### PROBLEM DESCRIPTION
Reproduce word for word the lines between those holding "- put the cursor to the start" and "- put the cursor to the end", inclusive, and nothing else from the data below.

=== Section Start ===

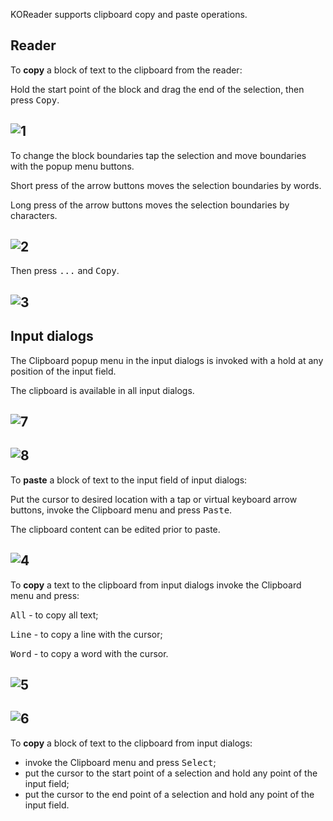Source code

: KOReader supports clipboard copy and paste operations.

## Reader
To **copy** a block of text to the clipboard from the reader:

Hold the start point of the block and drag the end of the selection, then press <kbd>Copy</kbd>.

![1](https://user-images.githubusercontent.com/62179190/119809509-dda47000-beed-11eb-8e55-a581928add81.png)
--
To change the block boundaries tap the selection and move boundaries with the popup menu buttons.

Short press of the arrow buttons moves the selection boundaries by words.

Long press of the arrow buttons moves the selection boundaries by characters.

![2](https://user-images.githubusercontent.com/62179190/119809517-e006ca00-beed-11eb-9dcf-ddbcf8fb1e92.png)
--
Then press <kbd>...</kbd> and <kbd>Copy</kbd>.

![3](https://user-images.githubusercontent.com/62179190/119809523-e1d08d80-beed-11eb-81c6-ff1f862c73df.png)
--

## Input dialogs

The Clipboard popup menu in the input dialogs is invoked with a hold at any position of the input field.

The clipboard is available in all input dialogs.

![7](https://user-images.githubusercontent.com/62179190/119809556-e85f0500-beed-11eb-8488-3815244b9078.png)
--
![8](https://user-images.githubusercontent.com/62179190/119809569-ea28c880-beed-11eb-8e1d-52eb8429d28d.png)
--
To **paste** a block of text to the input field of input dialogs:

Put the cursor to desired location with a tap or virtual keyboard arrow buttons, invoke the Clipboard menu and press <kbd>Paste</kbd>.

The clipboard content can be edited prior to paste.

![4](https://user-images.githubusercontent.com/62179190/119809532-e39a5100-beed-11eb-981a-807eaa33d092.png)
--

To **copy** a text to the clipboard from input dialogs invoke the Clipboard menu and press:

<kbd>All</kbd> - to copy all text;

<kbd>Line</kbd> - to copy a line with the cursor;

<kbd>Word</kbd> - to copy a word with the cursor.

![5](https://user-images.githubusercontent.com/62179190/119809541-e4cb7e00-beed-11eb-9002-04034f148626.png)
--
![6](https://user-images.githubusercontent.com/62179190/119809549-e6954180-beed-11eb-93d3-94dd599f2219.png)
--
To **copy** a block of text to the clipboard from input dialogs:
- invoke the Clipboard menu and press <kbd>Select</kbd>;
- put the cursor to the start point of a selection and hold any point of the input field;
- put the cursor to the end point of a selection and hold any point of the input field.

=== Section End ===
=== Section Start ===

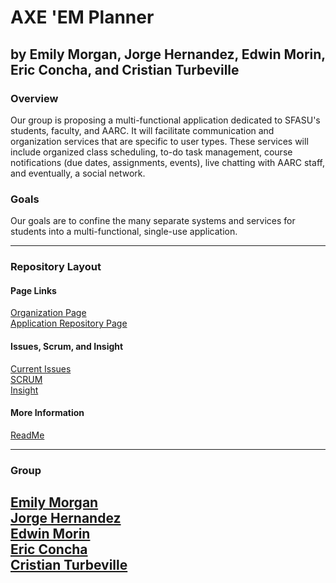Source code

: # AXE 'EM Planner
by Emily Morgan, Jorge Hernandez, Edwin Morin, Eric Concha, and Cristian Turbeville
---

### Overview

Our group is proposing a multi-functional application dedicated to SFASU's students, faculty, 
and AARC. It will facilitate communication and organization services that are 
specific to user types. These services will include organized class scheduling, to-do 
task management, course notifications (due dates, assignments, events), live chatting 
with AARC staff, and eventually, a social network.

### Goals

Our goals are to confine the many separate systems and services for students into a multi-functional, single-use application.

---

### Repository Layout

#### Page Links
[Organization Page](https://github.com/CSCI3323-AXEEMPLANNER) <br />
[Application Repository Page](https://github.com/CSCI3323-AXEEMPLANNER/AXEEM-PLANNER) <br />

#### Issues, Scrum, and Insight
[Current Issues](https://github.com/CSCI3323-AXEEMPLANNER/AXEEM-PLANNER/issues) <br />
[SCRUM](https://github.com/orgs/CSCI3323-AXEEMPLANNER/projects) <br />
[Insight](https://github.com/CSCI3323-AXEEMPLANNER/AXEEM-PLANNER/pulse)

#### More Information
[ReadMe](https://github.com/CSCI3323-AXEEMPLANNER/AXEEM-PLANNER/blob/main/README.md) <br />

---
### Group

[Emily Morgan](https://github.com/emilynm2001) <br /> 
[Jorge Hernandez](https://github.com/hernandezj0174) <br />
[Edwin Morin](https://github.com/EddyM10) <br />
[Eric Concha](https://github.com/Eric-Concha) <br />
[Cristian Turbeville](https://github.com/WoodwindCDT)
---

=== Section End ===

### YOUR SOLUTION
- put the cursor to the start point of a selection and hold any point of the input field;
- put the cursor to the end point of a selection and hold any point of the input field.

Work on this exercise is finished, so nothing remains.